Write more resilient UI tests with HTML semantics

Jun 24 Published / ICS INC. NOHARA Nozomi

In an era when AI writes both application code and test code, E2E tests that interact with the UI need to do more than pass. It is also important that readers can understand what the test is interacting with.

AI-generated UI test code may appear to work, but it can depend on order or visible text in a way that makes its intent unclear when read later.

// Click the first "Delete" element
await page.getByText('Delete').nth(0).click();

For example, the test code above hard-codes the first “Delete” element with nth(0). It may pass for now, but if more buttons are added or the order changes, it may interact with an unintended element.

This article introduces how to get elements in Playwright using Locators by specifying the role, name, and area that users recognize, rather than relying only on order or strings. By using roles, labels, and areas separated by headings, test code becomes easier to read because it clearly shows which element is being operated, and it becomes more resilient to UI changes.

The code examples use Playwright, but the same idea applies when testing UI with Testing Library in environments such as Jest or Vitest: specify elements by role or label.
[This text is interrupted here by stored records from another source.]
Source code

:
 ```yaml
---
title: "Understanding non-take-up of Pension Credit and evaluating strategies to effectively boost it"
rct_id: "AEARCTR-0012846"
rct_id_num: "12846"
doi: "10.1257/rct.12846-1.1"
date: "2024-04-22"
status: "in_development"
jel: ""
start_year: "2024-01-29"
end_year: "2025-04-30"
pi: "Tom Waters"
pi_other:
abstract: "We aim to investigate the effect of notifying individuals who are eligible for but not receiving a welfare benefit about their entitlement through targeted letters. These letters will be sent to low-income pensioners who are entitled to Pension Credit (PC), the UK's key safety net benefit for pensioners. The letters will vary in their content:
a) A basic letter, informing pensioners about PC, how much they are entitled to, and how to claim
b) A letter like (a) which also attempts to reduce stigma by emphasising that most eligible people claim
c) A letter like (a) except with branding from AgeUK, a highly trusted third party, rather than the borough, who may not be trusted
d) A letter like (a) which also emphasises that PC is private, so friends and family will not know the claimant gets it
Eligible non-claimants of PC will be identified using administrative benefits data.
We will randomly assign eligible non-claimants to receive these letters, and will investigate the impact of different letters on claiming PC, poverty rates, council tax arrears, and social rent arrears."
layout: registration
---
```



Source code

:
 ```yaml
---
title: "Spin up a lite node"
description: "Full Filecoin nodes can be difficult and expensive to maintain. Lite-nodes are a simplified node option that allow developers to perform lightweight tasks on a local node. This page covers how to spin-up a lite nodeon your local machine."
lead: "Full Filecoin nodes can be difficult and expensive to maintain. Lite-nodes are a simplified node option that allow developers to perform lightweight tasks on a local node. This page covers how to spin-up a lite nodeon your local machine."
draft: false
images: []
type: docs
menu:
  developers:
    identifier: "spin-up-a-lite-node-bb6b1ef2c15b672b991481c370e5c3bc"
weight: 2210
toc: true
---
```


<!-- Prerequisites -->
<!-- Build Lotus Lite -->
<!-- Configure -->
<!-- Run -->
Read the examples while adapting them to the tool you use.

For Playwright basics, see the article Playwright E2E testing for frontend developers, part 1 - setup and basic tests.

Sample TODO list

The sample has two areas, “Today” and “Tomorrow”, and both contain “Buy milk”. When a TODO item is deleted, a confirmation dialog opens, where the deletion is confirmed.

In this demo, the click itself succeeds, but with nth(0) it is not clear from the test code which TODO item is being targeted.

Get buttons by role and name

A role represents what an element does on the screen, such as a button, heading, or input field. The name is the name used by users and screen readers to identify that element, also known as its accessible name. For example, <button>Delete</button> can be treated as an element whose role is button and whose name is “Delete”.

When operating a button in Playwright, use the getByRole() method to specify the role and pass the accessible name to name. If you search only by text with getByText(), text other than the button text, such as the following “Delete” text, can also become a candidate.

<p>Before selecting Delete, check the contents.</p>
<button type="button">Delete</button>

// Bad: also matches "Delete" in the note
await page.getByText('Delete').click();
// Good: limits the target to buttons. The name is the accessible name.
await page.getByRole('button', {name: 'Delete'}).click();

Comparison showing that getByText with nth(0) can point to the wrong target when a note is added, while getByRole can limit the target to buttons

Get input fields by label

The same approach applies not only to buttons but also to input fields.

Comparison showing that a span tag does not associate the label with the input field, while a label tag shows the relationship with an arrow

Even if something looks like a label, leaving it as a <span> tag does not associate it with the <input> tag. As a result, the test code tends to rely on class names or the data-testid attribute, which is often used as a test-only marker.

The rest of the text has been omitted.